Epilepsy is increasingly conceptualized as a disorder of dynamic network instability rather than a static imbalance between excitation and inhibition. However, substantial variability in seizure occurrence, clinical expression, and treatment response remains insufficiently explained by existing models. This narrative review examines how neurotransmitter systems contribute to seizure dynamics within a state-dependent framework, in which factors such as sleep-wake cycles, stress, inflammation, and metabolic conditions modulate network excitability.
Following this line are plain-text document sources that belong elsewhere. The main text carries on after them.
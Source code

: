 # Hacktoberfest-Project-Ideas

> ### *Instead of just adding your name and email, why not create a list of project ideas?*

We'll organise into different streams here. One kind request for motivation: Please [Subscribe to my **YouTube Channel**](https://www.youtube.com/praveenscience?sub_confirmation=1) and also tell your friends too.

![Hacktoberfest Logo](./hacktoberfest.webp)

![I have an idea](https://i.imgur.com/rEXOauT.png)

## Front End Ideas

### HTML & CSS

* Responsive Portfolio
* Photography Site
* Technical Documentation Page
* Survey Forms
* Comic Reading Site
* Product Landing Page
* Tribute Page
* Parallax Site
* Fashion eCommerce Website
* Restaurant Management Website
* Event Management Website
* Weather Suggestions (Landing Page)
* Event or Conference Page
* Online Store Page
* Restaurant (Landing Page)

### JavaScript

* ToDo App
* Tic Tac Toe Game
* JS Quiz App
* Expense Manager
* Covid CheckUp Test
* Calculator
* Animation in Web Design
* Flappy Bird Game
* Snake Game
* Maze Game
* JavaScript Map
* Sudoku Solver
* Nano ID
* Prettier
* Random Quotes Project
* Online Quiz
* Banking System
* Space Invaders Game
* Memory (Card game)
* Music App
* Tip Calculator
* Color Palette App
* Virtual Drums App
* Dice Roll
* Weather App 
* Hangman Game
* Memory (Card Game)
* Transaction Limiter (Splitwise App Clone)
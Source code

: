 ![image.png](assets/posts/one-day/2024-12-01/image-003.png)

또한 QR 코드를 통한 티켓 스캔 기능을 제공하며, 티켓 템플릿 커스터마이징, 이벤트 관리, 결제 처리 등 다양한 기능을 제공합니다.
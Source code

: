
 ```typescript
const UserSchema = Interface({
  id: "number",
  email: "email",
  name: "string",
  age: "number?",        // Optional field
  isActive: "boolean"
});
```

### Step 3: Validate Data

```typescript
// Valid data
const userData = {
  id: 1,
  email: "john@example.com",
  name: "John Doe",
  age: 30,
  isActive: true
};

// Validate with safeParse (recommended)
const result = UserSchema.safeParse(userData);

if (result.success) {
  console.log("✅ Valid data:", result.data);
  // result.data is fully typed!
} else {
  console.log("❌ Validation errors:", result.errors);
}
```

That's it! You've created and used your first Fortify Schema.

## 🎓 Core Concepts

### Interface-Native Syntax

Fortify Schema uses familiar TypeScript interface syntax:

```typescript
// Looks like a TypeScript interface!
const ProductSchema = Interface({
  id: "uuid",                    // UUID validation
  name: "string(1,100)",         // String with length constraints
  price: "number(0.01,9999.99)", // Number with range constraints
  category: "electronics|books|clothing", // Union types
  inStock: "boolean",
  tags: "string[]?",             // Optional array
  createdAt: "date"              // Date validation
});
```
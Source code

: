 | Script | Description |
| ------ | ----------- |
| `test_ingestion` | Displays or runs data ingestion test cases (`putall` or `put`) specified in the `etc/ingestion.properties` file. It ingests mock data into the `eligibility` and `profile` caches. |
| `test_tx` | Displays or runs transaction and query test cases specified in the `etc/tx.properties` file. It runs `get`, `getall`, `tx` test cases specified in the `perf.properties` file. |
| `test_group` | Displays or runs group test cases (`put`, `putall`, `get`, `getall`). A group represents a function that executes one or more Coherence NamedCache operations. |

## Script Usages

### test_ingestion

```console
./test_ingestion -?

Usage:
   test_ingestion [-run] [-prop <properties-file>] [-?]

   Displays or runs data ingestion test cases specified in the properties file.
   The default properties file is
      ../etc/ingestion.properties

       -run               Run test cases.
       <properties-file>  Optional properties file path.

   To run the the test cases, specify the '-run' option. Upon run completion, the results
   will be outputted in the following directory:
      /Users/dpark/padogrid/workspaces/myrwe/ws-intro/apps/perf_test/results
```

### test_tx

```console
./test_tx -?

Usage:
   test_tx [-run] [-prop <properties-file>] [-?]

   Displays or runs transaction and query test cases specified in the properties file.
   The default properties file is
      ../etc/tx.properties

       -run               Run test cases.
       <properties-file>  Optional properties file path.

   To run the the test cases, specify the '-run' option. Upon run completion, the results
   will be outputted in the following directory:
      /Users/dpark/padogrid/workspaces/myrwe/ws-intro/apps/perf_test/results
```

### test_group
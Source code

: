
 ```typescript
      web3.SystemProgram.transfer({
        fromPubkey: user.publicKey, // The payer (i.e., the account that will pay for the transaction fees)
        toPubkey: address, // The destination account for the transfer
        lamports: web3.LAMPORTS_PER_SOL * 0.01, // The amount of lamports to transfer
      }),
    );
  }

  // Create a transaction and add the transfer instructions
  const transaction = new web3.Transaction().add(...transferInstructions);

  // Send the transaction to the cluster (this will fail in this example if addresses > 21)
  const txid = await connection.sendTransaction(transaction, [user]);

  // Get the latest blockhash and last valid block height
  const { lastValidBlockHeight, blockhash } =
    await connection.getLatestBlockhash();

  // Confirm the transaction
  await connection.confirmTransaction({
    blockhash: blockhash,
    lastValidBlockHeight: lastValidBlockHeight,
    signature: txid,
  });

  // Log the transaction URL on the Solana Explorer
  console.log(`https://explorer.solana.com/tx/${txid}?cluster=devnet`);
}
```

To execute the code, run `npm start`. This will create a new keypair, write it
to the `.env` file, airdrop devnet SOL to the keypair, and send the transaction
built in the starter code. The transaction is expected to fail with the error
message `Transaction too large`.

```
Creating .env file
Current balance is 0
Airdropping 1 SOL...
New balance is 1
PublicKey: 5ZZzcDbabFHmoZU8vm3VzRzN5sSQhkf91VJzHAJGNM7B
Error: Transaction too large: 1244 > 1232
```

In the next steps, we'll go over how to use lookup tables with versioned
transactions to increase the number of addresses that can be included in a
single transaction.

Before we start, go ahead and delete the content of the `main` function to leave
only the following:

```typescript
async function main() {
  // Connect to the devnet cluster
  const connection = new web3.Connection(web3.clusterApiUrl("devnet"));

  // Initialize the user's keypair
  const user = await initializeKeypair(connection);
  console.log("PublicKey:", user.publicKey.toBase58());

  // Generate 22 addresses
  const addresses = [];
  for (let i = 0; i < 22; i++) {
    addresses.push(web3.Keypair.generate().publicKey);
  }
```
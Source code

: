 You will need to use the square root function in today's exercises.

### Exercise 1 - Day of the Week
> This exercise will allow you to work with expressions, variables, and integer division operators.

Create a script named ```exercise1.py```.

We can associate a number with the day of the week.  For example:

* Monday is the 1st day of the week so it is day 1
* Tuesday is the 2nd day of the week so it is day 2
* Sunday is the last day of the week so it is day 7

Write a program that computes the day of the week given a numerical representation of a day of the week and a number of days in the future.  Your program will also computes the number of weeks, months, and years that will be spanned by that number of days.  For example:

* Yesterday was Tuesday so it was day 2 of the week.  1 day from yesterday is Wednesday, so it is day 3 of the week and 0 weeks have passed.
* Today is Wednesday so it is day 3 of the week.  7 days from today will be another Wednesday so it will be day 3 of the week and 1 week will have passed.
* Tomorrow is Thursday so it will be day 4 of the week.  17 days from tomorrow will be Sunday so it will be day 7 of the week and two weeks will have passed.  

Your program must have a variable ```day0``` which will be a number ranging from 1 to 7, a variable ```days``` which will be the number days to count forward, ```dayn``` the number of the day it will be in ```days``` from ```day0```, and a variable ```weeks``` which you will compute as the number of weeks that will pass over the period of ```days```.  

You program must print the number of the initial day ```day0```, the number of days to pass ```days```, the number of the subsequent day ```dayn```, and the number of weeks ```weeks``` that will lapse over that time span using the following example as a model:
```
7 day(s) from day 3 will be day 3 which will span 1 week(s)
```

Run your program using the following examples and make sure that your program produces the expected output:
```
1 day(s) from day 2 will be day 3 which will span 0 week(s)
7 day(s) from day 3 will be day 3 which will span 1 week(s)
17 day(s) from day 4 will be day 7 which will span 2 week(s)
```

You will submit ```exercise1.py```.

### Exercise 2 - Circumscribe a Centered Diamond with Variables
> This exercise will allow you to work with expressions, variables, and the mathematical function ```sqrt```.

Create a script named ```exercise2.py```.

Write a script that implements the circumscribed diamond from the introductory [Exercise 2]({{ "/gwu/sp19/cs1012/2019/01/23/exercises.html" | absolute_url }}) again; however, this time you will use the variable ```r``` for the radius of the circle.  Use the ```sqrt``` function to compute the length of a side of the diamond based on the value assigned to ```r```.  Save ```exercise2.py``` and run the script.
The review identified four key findings: neurotransmitter function in epilepsy is state-dependent rather than fixed; multiple physiological state modifiers shape seizure susceptibility; seizure termination is an active state-sensitive process; and biomarker performance depends on the prevailing brain state. Evidence from experimental and clinical studies indicates that neurotransmitter function is context-sensitive and interacts with molecular pathways, including ion channel function, synaptic plasticity, and neuromodulatory signaling. These interactions influence key stages of seizure dynamics, including initiation, propagation, and termination, and may differ across etiological categories of epilepsy. This perspective also helps explain the limited performance of static biomarkers, as they do not capture temporal variability in network states. Instead, state-sensitive markers and context-aware interpretations of electrophysiological and clinical data may provide more informative insights. Overall, integrating neurotransmitter mechanisms with dynamic brain states offers a more precise perspective on seizure variability and may support the development of individualized, state-aware approaches to epilepsy management.